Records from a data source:

*** Block opens ***

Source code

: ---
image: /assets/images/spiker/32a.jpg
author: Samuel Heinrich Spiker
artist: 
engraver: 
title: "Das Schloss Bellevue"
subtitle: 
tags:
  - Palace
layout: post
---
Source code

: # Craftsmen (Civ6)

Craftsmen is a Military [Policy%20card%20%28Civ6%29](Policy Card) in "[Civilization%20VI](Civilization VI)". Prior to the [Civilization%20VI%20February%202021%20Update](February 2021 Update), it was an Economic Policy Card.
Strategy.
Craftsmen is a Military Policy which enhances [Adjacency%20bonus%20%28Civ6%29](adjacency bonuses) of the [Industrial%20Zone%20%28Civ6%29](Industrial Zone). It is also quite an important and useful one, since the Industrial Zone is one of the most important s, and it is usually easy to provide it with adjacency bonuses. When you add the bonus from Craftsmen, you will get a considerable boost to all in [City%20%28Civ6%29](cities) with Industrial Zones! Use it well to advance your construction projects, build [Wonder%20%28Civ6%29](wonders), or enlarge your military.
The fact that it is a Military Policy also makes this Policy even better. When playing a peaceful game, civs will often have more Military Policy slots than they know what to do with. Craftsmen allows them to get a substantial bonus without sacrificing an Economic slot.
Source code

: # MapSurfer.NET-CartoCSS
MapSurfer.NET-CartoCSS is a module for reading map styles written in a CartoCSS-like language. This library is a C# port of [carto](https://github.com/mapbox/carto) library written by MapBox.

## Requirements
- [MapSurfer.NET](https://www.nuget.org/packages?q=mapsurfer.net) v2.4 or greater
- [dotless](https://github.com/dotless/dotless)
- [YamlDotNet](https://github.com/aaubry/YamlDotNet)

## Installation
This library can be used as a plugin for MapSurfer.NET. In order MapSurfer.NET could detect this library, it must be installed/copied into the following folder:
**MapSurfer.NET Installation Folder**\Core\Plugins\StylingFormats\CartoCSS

*** Block closes ***

#### ASSIGNMENT:
Word for word, transcribe each of the entries above.

#### RESULT FOR THIS TASK:
Source code

: ---
image: /assets/images/spiker/32a.jpg
author: Samuel Heinrich Spiker
artist: 
engraver: 
title: "Das Schloss Bellevue"
subtitle: 
tags:
  - Palace
layout: post
---
Source code

: # Craftsmen (Civ6)

Craftsmen is a Military [Policy%20card%20%28Civ6%29](Policy Card) in "[Civilization%20VI](Civilization VI)". Prior to the [Civilization%20VI%20February%202021%20Update](February 2021 Update), it was an Economic Policy Card.
Strategy.
Craftsmen is a Military Policy which enhances [Adjacency%20bonus%20%28Civ6%29](adjacency bonuses) of the [Industrial%20Zone%20%28Civ6%29](Industrial Zone). It is also quite an important and useful one, since the Industrial Zone is one of the most important s, and it is usually easy to provide it with adjacency bonuses. When you add the bonus from Craftsmen, you will get a considerable boost to all in [City%20%28Civ6%29](cities) with Industrial Zones! Use it well to advance your construction projects, build [Wonder%20%28Civ6%29](wonders), or enlarge your military.
The fact that it is a Military Policy also makes this Policy even better. When playing a peaceful game, civs will often have more Military Policy slots than they know what to do with. Craftsmen allows them to get a substantial bonus without sacrificing an Economic slot.
Source code

: # MapSurfer.NET-CartoCSS
MapSurfer.NET-CartoCSS is a module for reading map styles written in a CartoCSS-like language. This library is a C# port of [carto](https://github.com/mapbox/carto) library written by MapBox.

## Requirements
- [MapSurfer.NET](https://www.nuget.org/packages?q=mapsurfer.net) v2.4 or greater
- [dotless](https://github.com/dotless/dotless)
- [YamlDotNet](https://github.com/aaubry/YamlDotNet)

## Installation
This library can be used as a plugin for MapSurfer.NET. In order MapSurfer.NET could detect this library, it must be installed/copied into the following folder:
**MapSurfer.NET Installation Folder**\Core\Plugins\StylingFormats\CartoCSS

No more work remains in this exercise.